Dave 54 said:
No Warerbug but newly made concrete ponds that are not treated can cause serious burns to fish so they must be treated before adding fish otherwise your asking for trouble
Just a myth Dave. Untreated concrete fish ponds have been in use for several hundred years. Long before EPDM and sealers were ever invented. Here's the sticky
concrete thread on Koiphen. Rich also explains in detail the chemical reaction in other threads. And there are also many construction focused web sites that explain why concrete doesn't dissolve in water,
here's one.
The basics are the lime (calcium hydroxide, the high pH "burning" stuff) combines with CO2 in the water (or air) to form basically limestone (calcium carbonate). The calcium carbonate basically seals the concrete and stops additional lime from leaching. Lime does continue to leach for decades but at very small amounts and act as a pH buffer since all ponds will naturally head to low pH on their own. However, concrete is extremely slow to produce calcium carbonate and therefore an extremely poor pH buffer. Concrete ponds generally require additional pH buffering to keep pH from crashing.

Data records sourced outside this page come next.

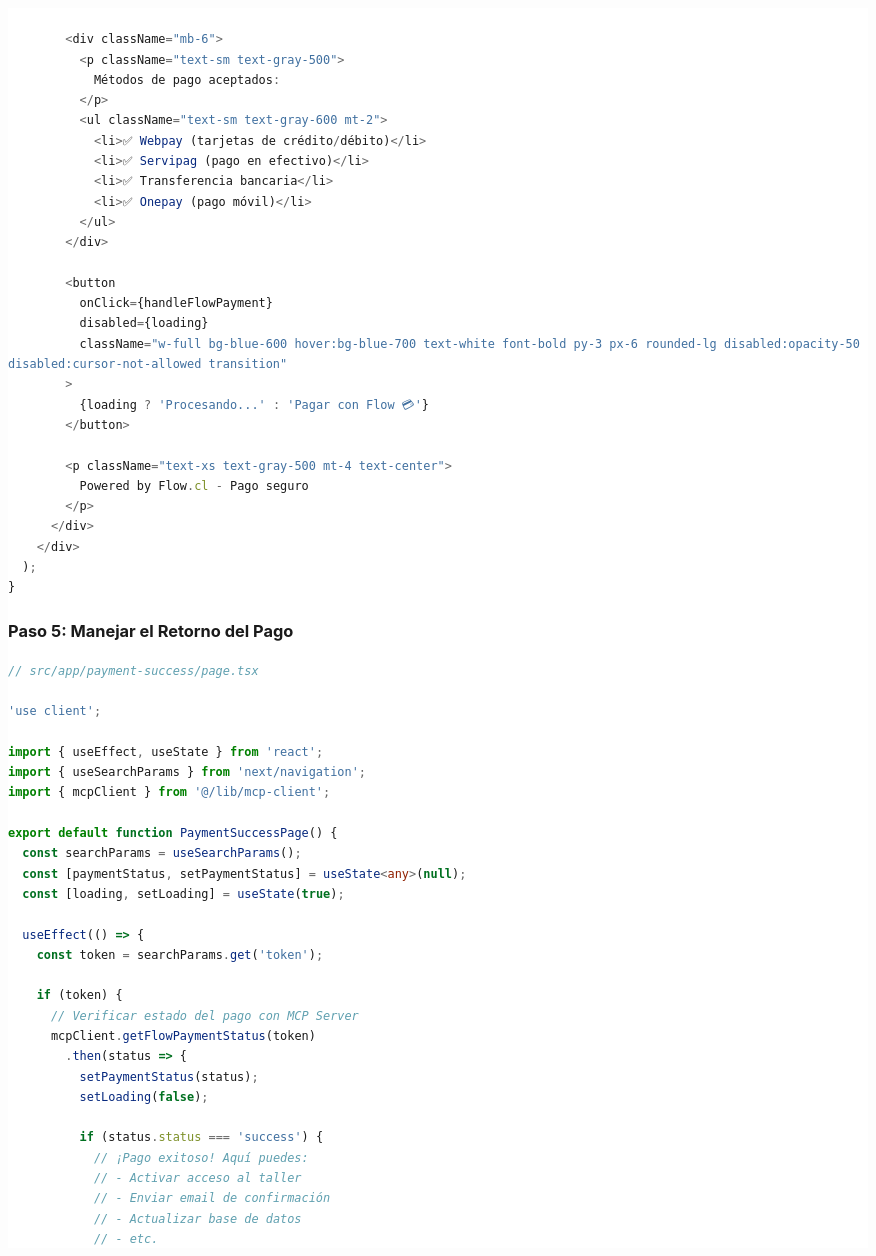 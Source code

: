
 ```typescript

        <div className="mb-6">
          <p className="text-sm text-gray-500">
            Métodos de pago aceptados:
          </p>
          <ul className="text-sm text-gray-600 mt-2">
            <li>✅ Webpay (tarjetas de crédito/débito)</li>
            <li>✅ Servipag (pago en efectivo)</li>
            <li>✅ Transferencia bancaria</li>
            <li>✅ Onepay (pago móvil)</li>
          </ul>
        </div>

        <button
          onClick={handleFlowPayment}
          disabled={loading}
          className="w-full bg-blue-600 hover:bg-blue-700 text-white font-bold py-3 px-6 rounded-lg disabled:opacity-50 disabled:cursor-not-allowed transition"
        >
          {loading ? 'Procesando...' : 'Pagar con Flow 💳'}
        </button>

        <p className="text-xs text-gray-500 mt-4 text-center">
          Powered by Flow.cl - Pago seguro
        </p>
      </div>
    </div>
  );
}
```

### **Paso 5: Manejar el Retorno del Pago**

```typescript
// src/app/payment-success/page.tsx

'use client';

import { useEffect, useState } from 'react';
import { useSearchParams } from 'next/navigation';
import { mcpClient } from '@/lib/mcp-client';

export default function PaymentSuccessPage() {
  const searchParams = useSearchParams();
  const [paymentStatus, setPaymentStatus] = useState<any>(null);
  const [loading, setLoading] = useState(true);

  useEffect(() => {
    const token = searchParams.get('token');

    if (token) {
      // Verificar estado del pago con MCP Server
      mcpClient.getFlowPaymentStatus(token)
        .then(status => {
          setPaymentStatus(status);
          setLoading(false);

          if (status.status === 'success') {
            // ¡Pago exitoso! Aquí puedes:
            // - Activar acceso al taller
            // - Enviar email de confirmación
            // - Actualizar base de datos
            // - etc.
``` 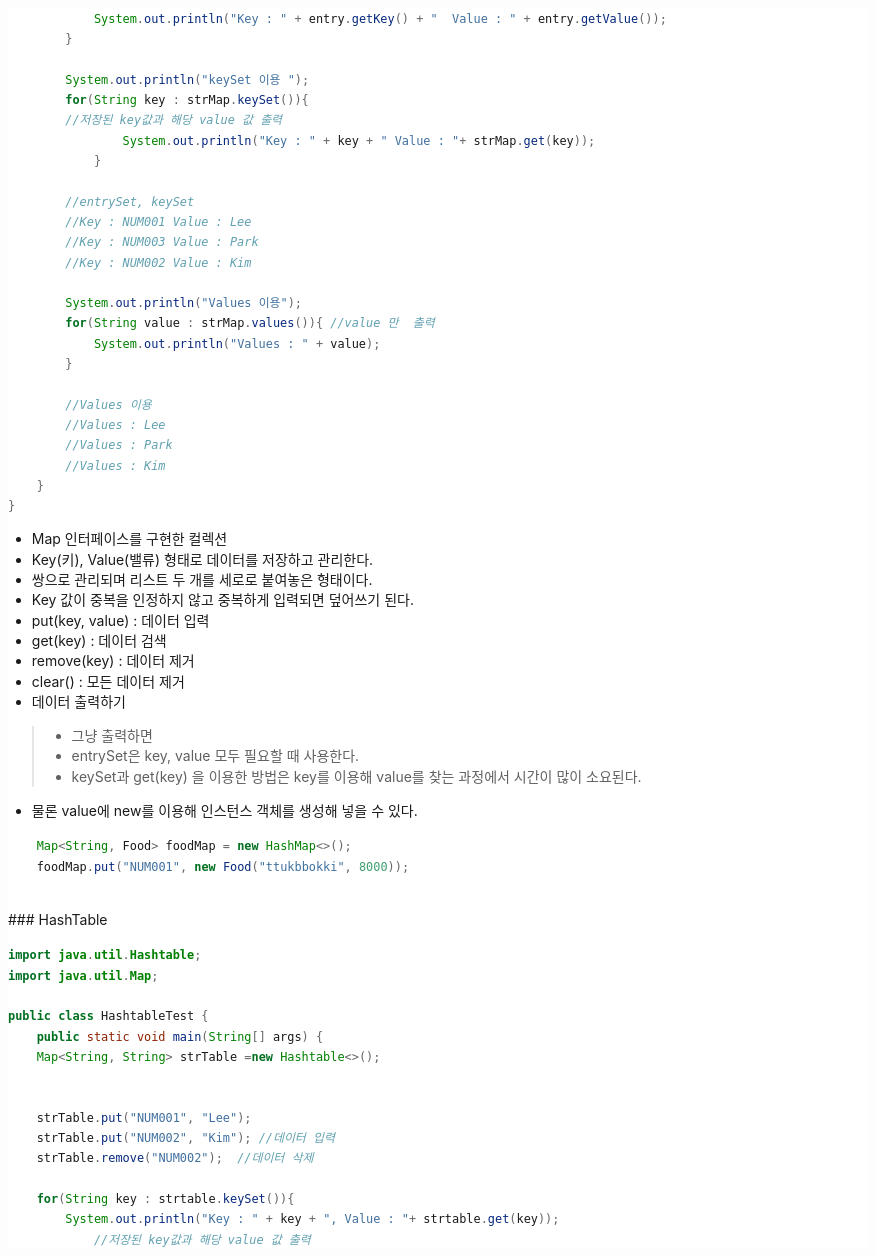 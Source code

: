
 ```java
		    System.out.println("Key : " + entry.getKey() + "  Value : " + entry.getValue());
		}
		
		System.out.println("keySet 이용 ");
		for(String key : strMap.keySet()){ 
        //저장된 key값과 해당 value 값 출력
			    System.out.println("Key : " + key + " Value : "+ strMap.get(key));
			}	
            
        //entrySet, keySet
        //Key : NUM001 Value : Lee
		//Key : NUM003 Value : Park
		//Key : NUM002 Value : Kim
            
		System.out.println("Values 이용");
		for(String value : strMap.values()){ //value 만  출력
		    System.out.println("Values : " + value);
		}	
       
        //Values 이용
		//Values : Lee
		//Values : Park
		//Values : Kim
	}
}
```

- Map 인터페이스를 구현한 컬렉션
- Key(키), Value(밸류) 형태로 데이터를 저장하고 관리한다. 
- 쌍으로 관리되며 리스트 두 개를 세로로 붙여놓은 형태이다. 
- Key 값이 중복을 인정하지 않고 중복하게 입력되면 덮어쓰기 된다. 
- put(key, value) : 데이터 입력
- get(key) : 데이터 검색
- remove(key) : 데이터 제거
- clear() : 모든 데이터 제거
- 데이터 출력하기
> - 그냥 출력하면 
> - entrySet은 key, value 모두 필요할 때 사용한다.
> - keySet과 get(key) 을 이용한 방법은 key를 이용해 value를 찾는 과정에서 시간이 많이 소요된다.
- 물론 value에 new를 이용해 인스턴스 객체를 생성해 넣을 수 있다.

```java
	Map<String, Food> foodMap = new HashMap<>();
	foodMap.put("NUM001", new Food("ttukbbokki", 8000));
```

<br>
### HashTable

```java
import java.util.Hashtable;
import java.util.Map;

public class HashtableTest {
	public static void main(String[] args) {
    Map<String, String> strTable =new Hashtable<>();    
    
    
    strTable.put("NUM001", "Lee"); 
    strTable.put("NUM002", "Kim"); //데이터 입력
    strTable.remove("NUM002");  //데이터 삭제
    
    for(String key : strtable.keySet()){ 
		System.out.println("Key : " + key + ", Value : "+ strtable.get(key));
            //저장된 key값과 해당 value 값 출력   
```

The concrete myth was widely repeated in pond forums 10 years ago but fortunately not as much any more. There are still plenty of wild and strange ideas out there on concrete.
Dave 54 said:
Every bag of cement in the US has warnings about getting cement into your eyes or on hands for any prolong periods of time and to use protective gloves.
A bag of cement, mortar or concrete contain ingredients one of which is lime, bad stuff. When water is added a chemical reaction happens and the properties change. Which is why the ingredients are nasty but you can sit on concrete patio around a swimming pool and not be "burned" and why the warning labels on bags of cement mix are not also on sidewalks, concrete park benches, etc.
Dave 54 said:
Curing a pond takes a long time of filling the pond, them scrubbing it down and then emptying it out and going through process several times until the pH stabilizes to the same as that of the tap water use to fill the pond.
Actually scrubbing is the worst thing you can do, that will increase leaching because it removes the protective calcium carbonate layer, the "sealer".
Dave 54 said:
This could take up to a year of curing the pond before it is safe for fish.
Any source for this? I know the web has a lot of far out "facts" but that one is really out there.
Dave 54 said:
Algae on the sides of the walls of the pond are not an indication that all is well and there are several strands of algae that can tolerate acidic waters as well as alkaline waters, too.
What species [strands]? I've read a lot about algae (such as
here) not being able to handle pH in the range that would cause burns on flesh (
over 10 to even start to be a concern).
There are blue-green algae that live in high pH environments but "blue-green algae" are cyanobacteria. Despite their common name
these are bacteria, not plants, and sure not the green stuff growing on the sides of ponds. That stuff is a plant.
At some point even commonsense has to start kicking in. Algae (
eukaryotes) are pretty simple plants with very little protection. They don't have bark or layers of different kinds of cells as protection. The concept that these plants can survive growing on a surface with a pH so high that fish get burned when only in occasional contact is beyond logical.